* _Task prompt_
Retype, without alteration, each line from the line containing "where s is the" to the final line of the records.

* _Stored data entries_
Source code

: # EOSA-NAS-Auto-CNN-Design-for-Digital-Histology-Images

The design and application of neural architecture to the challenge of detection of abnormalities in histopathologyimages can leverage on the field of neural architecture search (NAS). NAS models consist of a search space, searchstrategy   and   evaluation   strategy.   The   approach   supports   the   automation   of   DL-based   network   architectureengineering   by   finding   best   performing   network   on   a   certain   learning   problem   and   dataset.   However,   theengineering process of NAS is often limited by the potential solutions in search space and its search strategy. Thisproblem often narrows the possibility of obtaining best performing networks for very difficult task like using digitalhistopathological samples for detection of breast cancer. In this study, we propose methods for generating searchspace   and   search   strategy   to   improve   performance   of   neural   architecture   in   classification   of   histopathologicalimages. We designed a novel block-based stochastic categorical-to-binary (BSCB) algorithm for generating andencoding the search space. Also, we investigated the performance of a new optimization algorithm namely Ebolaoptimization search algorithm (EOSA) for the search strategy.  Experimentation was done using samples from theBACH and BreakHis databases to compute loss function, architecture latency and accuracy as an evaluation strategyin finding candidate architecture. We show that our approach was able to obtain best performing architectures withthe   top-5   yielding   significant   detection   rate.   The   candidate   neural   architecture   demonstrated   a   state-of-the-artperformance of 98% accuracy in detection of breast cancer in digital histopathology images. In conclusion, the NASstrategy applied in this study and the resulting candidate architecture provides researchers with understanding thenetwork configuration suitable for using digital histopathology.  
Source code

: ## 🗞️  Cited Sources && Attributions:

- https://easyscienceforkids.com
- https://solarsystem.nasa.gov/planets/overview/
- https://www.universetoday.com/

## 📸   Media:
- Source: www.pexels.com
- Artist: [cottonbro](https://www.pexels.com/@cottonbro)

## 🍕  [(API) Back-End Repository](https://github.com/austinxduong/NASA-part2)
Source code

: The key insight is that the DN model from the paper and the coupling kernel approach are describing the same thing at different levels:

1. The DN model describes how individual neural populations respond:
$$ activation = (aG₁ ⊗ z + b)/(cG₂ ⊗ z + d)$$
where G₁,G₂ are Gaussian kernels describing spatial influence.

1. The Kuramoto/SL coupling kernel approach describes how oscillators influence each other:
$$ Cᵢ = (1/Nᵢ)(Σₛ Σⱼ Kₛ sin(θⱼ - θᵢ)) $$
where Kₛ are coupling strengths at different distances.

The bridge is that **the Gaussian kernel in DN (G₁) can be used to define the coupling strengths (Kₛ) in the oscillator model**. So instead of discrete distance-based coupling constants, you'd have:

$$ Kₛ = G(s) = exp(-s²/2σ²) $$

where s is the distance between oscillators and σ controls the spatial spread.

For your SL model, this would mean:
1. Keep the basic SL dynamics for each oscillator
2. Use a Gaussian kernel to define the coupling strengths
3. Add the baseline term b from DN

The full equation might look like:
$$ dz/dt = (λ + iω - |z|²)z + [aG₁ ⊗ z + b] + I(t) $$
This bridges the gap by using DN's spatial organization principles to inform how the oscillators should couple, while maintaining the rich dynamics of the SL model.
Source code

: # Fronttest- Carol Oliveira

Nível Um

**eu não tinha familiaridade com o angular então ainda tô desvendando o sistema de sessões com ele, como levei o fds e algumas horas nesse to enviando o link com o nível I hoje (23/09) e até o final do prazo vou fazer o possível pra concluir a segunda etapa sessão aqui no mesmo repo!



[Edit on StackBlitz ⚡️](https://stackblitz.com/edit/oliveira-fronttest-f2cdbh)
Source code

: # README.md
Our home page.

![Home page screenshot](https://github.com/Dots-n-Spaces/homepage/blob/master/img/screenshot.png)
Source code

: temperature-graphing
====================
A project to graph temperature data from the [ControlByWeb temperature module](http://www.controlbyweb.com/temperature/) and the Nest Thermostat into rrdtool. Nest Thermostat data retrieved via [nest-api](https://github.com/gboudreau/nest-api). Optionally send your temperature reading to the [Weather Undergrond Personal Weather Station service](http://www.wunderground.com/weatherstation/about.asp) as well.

* _Your solution_
where s is the distance between oscillators and σ controls the spatial spread.

For your SL model, this would mean:
1. Keep the basic SL dynamics for each oscillator
2. Use a Gaussian kernel to define the coupling strengths
3. Add the baseline term b from DN

The full equation might look like:
$$ dz/dt = (λ + iω - |z|²)z + [aG₁ ⊗ z + b] + I(t) $$
This bridges the gap by using DN's spatial organization principles to inform how the oscillators should couple, while maintaining the rich dynamics of the SL model.
Source code

: # Fronttest- Carol Oliveira

Nível Um

**eu não tinha familiaridade com o angular então ainda tô desvendando o sistema de sessões com ele, como levei o fds e algumas horas nesse to enviando o link com o nível I hoje (23/09) e até o final do prazo vou fazer o possível pra concluir a segunda etapa sessão aqui no mesmo repo!



[Edit on StackBlitz ⚡️](https://stackblitz.com/edit/oliveira-fronttest-f2cdbh)
Source code

: # README.md
Our home page.

![Home page screenshot](https://github.com/Dots-n-Spaces/homepage/blob/master/img/screenshot.png)
Source code

: temperature-graphing
====================
A project to graph temperature data from the [ControlByWeb temperature module](http://www.controlbyweb.com/temperature/) and the Nest Thermostat into rrdtool. Nest Thermostat data retrieved via [nest-api](https://github.com/gboudreau/nest-api). Optionally send your temperature reading to the [Weather Undergrond Personal Weather Station service](http://www.wunderground.com/weatherstation/about.asp) as well.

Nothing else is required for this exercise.